Spare cash can be invaluable when stocks are crashing. It gives you flexibility and the opportunity to buy stocks on the cheap without having to sell anything else in your portfolio.
Even if you have just $5,000 waiting to deploy, now could be a fantastic time to buy some stocks with the market crashing this year, especially growth stocks that are going through massive drawdowns. Two stocks that are prime candidates to turn your $5,000 into $50,000 are Spotify Technology (SPOT 2.86%) and Autodesk (ADSK 2.54%).
Here's why Spotify and Autodesk have explosive growth potential this decade.
1. Spotify: Cheap with optionality
Spotify is the leading music and audio streaming service worldwide, excluding China. Last quarter, it had 433 million monthly active users (MAUs), up 19% year over year. Spotify's biggest moneymaker right now is its premium tier, an ad-free music subscription that lets people download music for offline listening and offers popular algorithmically generated playlists. Premium subs hit 188 million globally in the second quarter, growing 14% year over year.
Premium revenue was around $2.4 billion last quarter, or $9.6 billion on an annual basis. This segment is barely profitable right now. However, with gross margins of 28% that have steadily grown over the years, Spotify is guiding the segment to hit 10% profit margins once it slows down its marketing spending to acquire new users. According to management, this improvement should take place in the medium term, which points to a timeline of roughly two to three years. With a 10% margin, that would give the premium subscription business $960 million in annual profits at its current revenue level.
With Spotify's current market cap of $15.8 billion, the stock would trade at a price-to-earnings ratio (P/E) of 16.5 using these assumptions, which is below the market's current average of 18. And this is in an industry (music streaming) set to grow at a double-digit annual rate this decade, so this subscription revenue should be significantly higher three to five years from now.
Of course, these aren't apples-to-apples comparisons because Spotify's premium business isn't profitable today. But I believe at current prices, investors are getting everything that isn't Spotify's subscription business as a nice little cherry on top. And that's a good thing because the company is investing in plenty of other audio opportunities. These include ad-supported music (which the company has offered for years), podcasts, audiobooks, and live talk shows (similar to the radio).

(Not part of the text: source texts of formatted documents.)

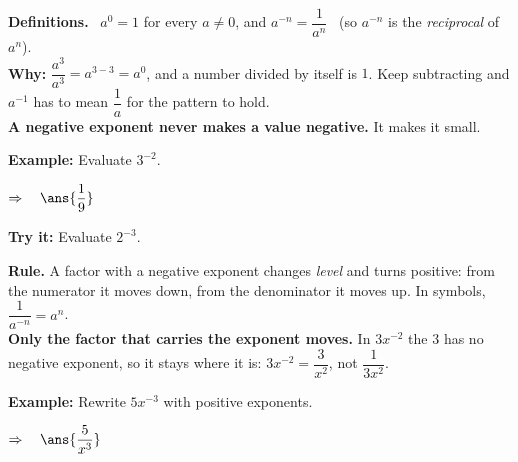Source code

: \documentclass[12pt]{article}
\begin{document}


\begin{formulabox}
\textbf{Definitions.} \ $a^{0} = 1$ for every $a \neq 0$, \quad and \quad
$a^{-n} = \dfrac{1}{a^{n}}$ \ (so $a^{-n}$ is the \emph{reciprocal} of
$a^{n}$).\\[3pt]
\textbf{Why:} $\dfrac{a^{3}}{a^{3}} = a^{3-3} = a^{0}$, and a number divided
by itself is $1$. Keep subtracting and $a^{-1}$ has to mean $\dfrac{1}{a}$ for
the pattern to hold.\\[3pt]
\textbf{A negative exponent never makes a value negative.} It makes it small.
\end{formulabox}

\begin{examplebox}
\textbf{Example:} \quad Evaluate $3^{-2}$.

$\Rightarrow\quad \ans{\dfrac{1}{9}}$
\end{examplebox}

\begin{tryitbox}
\textbf{Try it:} \quad Evaluate $2^{-3}$.\\[2pt]
\end{tryitbox}


\begin{formulabox}
\textbf{Rule.} A factor with a negative exponent changes \emph{level} and
turns positive: from the numerator it moves down, from the denominator it
moves up. In symbols, $\dfrac{1}{a^{-n}} = a^{n}$.\\[3pt]
\textbf{Only the factor that carries the exponent moves.} In $3x^{-2}$ the
$3$ has no negative exponent, so it stays where it is:
$3x^{-2} = \dfrac{3}{x^{2}}$, not $\dfrac{1}{3x^{2}}$.
\end{formulabox}

\begin{examplebox}
\textbf{Example:} \quad Rewrite $5x^{-3}$ with positive exponents.

$\Rightarrow\quad \ans{\dfrac{5}{x^{3}}}$
\end{examplebox}
\end{document}
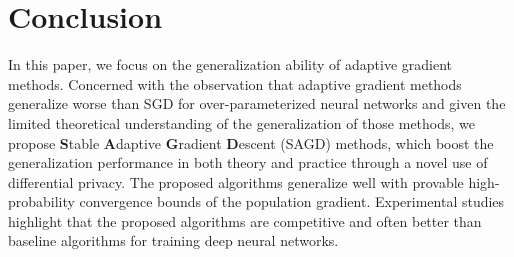 \documentclass[11pt]{article}
\begin{document}
\section{Conclusion}\label{sec: conclusion}
\vspace{-0.05in}

In this paper, we focus on the generalization ability of adaptive gradient methods. 
Concerned with the observation that adaptive gradient methods generalize worse than SGD for over-parameterized neural networks and given the limited theoretical understanding of the generalization of those methods,
we propose \textbf{S}table \textbf{A}daptive \textbf{G}radient \textbf{D}escent (\textsc{SAGD}) methods, which boost the generalization performance in both theory and practice through a novel use of differential privacy. 
The proposed algorithms generalize well with provable high-probability convergence bounds of the population gradient. 
Experimental studies highlight that the proposed algorithms are competitive and often better than baseline algorithms for training deep neural networks. 


\clearpage




\clearpage


\appendix


\end{document}
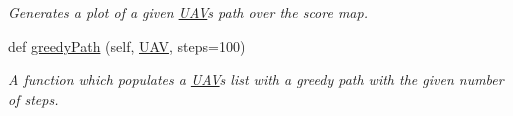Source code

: \begin{DoxyCompactItemize}
\begin{DoxyCompactList}\small\item\em Generates a plot of a given \mbox{\hyperlink{classpath_plan_1_1_u_a_v}{U\+AV}}\textquotesingle{}s path over the score map. \end{DoxyCompactList}\item 
def \mbox{\hyperlink{classpath_plan_1_1_path_planner_aa578a0dcb25eed4782bb660d8b71b731}{greedy\+Path}} (self, \mbox{\hyperlink{classpath_plan_1_1_u_a_v}{U\+AV}}, steps=100)
\begin{DoxyCompactList}\small\item\em A function which populates a \mbox{\hyperlink{classpath_plan_1_1_u_a_v}{U\+AV}}\textquotesingle{}s list with a greedy path with the given number of steps. \end{DoxyCompactList}\end{DoxyCompactItemize}
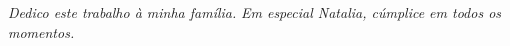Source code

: \documentclass[monografia.tex]{subfiles}
\begin{document}
	\vspace*{\fill}
     \raggedleft
    \textit{Dedico este trabalho à minha família.}
    \textit{Em especial Natalia, cúmplice em todos os momentos.}
	
\end{document}
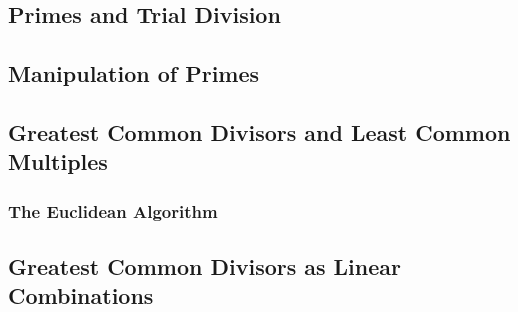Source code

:     \subsection{Primes and Trial Division}

    \subsection{Manipulation of Primes}

    \subsection{Greatest Common Divisors and Least Common Multiples}

    \subsubsection*{The Euclidean Algorithm}

    \subsection{Greatest Common Divisors as Linear Combinations}
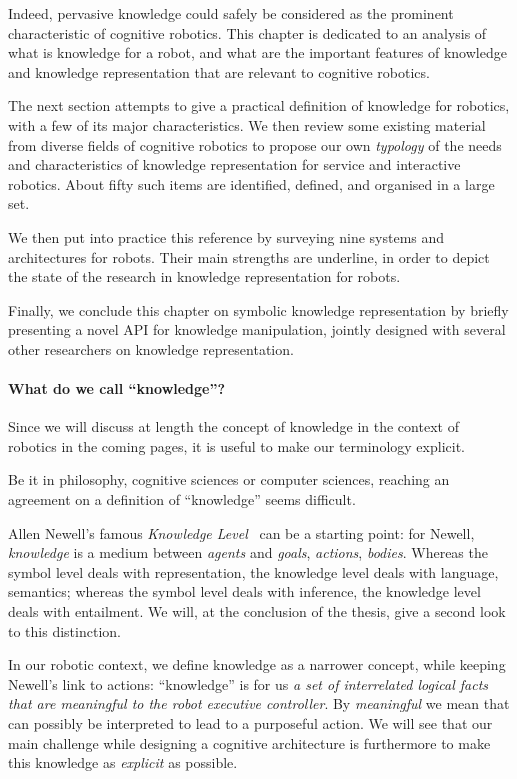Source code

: Indeed, pervasive knowledge could safely be considered as the prominent
characteristic of cognitive robotics. This chapter is dedicated to an analysis
of what is knowledge for a robot, and what are the important features of
knowledge and knowledge representation that are relevant to cognitive robotics.

The next section attempts to give a practical definition of knowledge for
robotics, with a few of its major characteristics. We then review some existing
material from diverse fields of cognitive robotics to propose our own
\emph{typology} of the needs and characteristics of knowledge representation
for service and interactive robotics. About fifty such items are identified,
defined, and organised in a large set.

We then put into practice this reference by surveying nine systems and
architectures for robots. Their main strengths are underline, in order to
depict the state of the research in knowledge representation for robots.

Finally, we conclude this chapter on symbolic knowledge representation by
briefly presenting a novel API for knowledge manipulation, jointly designed
with several other researchers on knowledge representation.

\paragraph{What do we call ``knowledge''?}
\label{sect|on-knowledge}

Since we will discuss at length the concept of knowledge in the context of
robotics in the coming pages, it is useful to make our terminology explicit.

Be it in philosophy, cognitive sciences or computer sciences, reaching an
agreement on a definition of ``knowledge'' seems difficult.

Allen Newell's famous \emph{Knowledge Level}~\cite{Newell1981} can be a
starting point: for Newell, \emph{knowledge} is a medium between \emph{agents}
and \emph{goals}, \emph{actions}, \emph{bodies}. Whereas the symbol level deals
with representation, the knowledge level deals with language, semantics;
whereas the symbol level deals with inference, the knowledge level deals with
entailment. We will, at the conclusion of the thesis, give a second look to
this distinction.

In our robotic context, we define knowledge as a narrower concept, while
keeping Newell's link to actions: ``knowledge'' is for us  \emph{a set of
interrelated logical facts that are meaningful to the robot executive
controller}. By \emph{meaningful} we mean that can possibly be interpreted to
lead to a purposeful action. We will see that our main challenge while
designing a cognitive architecture is furthermore to make this knowledge as
\emph{explicit} as possible.

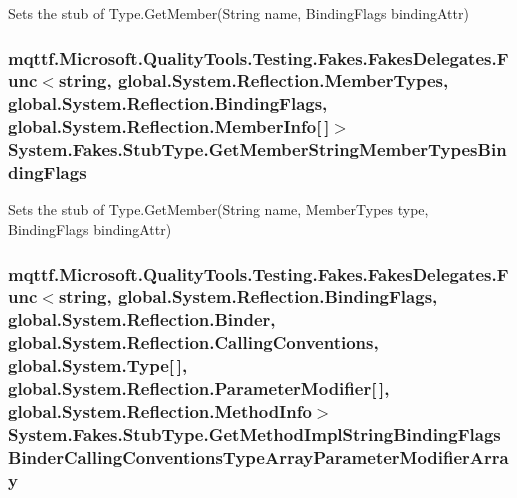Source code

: Sets the stub of Type.\-Get\-Member(\-String name, Binding\-Flags binding\-Attr)

\hypertarget{class_system_1_1_fakes_1_1_stub_type_a2d8f3b85471d5da524cfd9ae637b2667}{
\subsubsection[{Get\-Member\-String\-Member\-Types\-Binding\-Flags}]{\setlength{\rightskip}{0pt plus 5cm}mqttf.\-Microsoft.\-Quality\-Tools.\-Testing.\-Fakes.\-Fakes\-Delegates.\-Func$<$string, global.\-System.\-Reflection.\-Member\-Types, global.\-System.\-Reflection.\-Binding\-Flags, global.\-System.\-Reflection.\-Member\-Info\mbox{[}$\,$\mbox{]}$>$ System.\-Fakes.\-Stub\-Type.\-Get\-Member\-String\-Member\-Types\-Binding\-Flags}}\label{class_system_1_1_fakes_1_1_stub_type_a2d8f3b85471d5da524cfd9ae637b2667}


Sets the stub of Type.\-Get\-Member(\-String name, Member\-Types type, Binding\-Flags binding\-Attr)

\hypertarget{class_system_1_1_fakes_1_1_stub_type_a4110ef59e8f9fefaaafaac6d97ef71ab}{
\subsubsection[{Get\-Method\-Impl\-String\-Binding\-Flags\-Binder\-Calling\-Conventions\-Type\-Array\-Parameter\-Modifier\-Array}]{\setlength{\rightskip}{0pt plus 5cm}mqttf.\-Microsoft.\-Quality\-Tools.\-Testing.\-Fakes.\-Fakes\-Delegates.\-Func$<$string, global.\-System.\-Reflection.\-Binding\-Flags, global.\-System.\-Reflection.\-Binder, global.\-System.\-Reflection.\-Calling\-Conventions, global.\-System.\-Type\mbox{[}$\,$\mbox{]}, global.\-System.\-Reflection.\-Parameter\-Modifier\mbox{[}$\,$\mbox{]}, global.\-System.\-Reflection.\-Method\-Info$>$ System.\-Fakes.\-Stub\-Type.\-Get\-Method\-Impl\-String\-Binding\-Flags\-Binder\-Calling\-Conventions\-Type\-Array\-Parameter\-Modifier\-Array}}\label{class_system_1_1_fakes_1_1_stub_type_a4110ef59e8f9fefaaafaac6d97ef71ab}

Most of these new initiatives will be ad-supported, which means investors should closely track Spotify's advertising revenue. Last quarter, ad revenue grew 31% year over year even amid a slowdown in the advertising market, which shows the progress the company is making with all these investments.
If Spotify can succeed with some or all of these new projects while continuing to chug along with the premium subscription business, I think the stock has a good chance to deliver 10x returns this decade.
2. Autodesk: Dominant in multiple software markets
Autodesk sells software products for the architecture, engineering, construction, manufacturing, and visual effects industries. With dozens of different products that it has bought or built over the years, the company has leading positions in many fast-growing software markets.
For example, there's one of its most popular software products, Revit. It's the leading product for architects using building information modeling (BIM) standards, which are becoming the go-to standards for governments around the world when designing buildings. Analysts expect the market to almost double from 2021 to 2026 to $10.7 billion, which should be an easy tailwind that Revit -- and Autodesk -- can ride.
The company also provides construction management software with its suite of Autodesk Construction Cloud products. The construction industry is one of the least digital-savvy, with many worksites still using pen and paper to manage operations. The company is looking to change this with products like Autodesk Build, which grew MAUs by 45% quarter over quarter in the second quarter. It is only a small part of Autodesk's overall business right now but has the potential to be a big revenue driver in the second half of this decade.
Autodesk management is guiding for just over $2 billion in free cash flow this fiscal year, the best profitability metric for a subscription software business because of the way upfront payments are deferred on the income statement. With a market cap of $41 billion, the stock trades at a price-to-free cash flow (P/FCF) ratio of around 20 (market cap divided by free cash flow), which is just above the market's average P/E of 18.
With a strong track record of double-digit topline growth and multiple industry tailwinds, Autodesk looks like a great 10x candidate this decade, starting from its current valuation.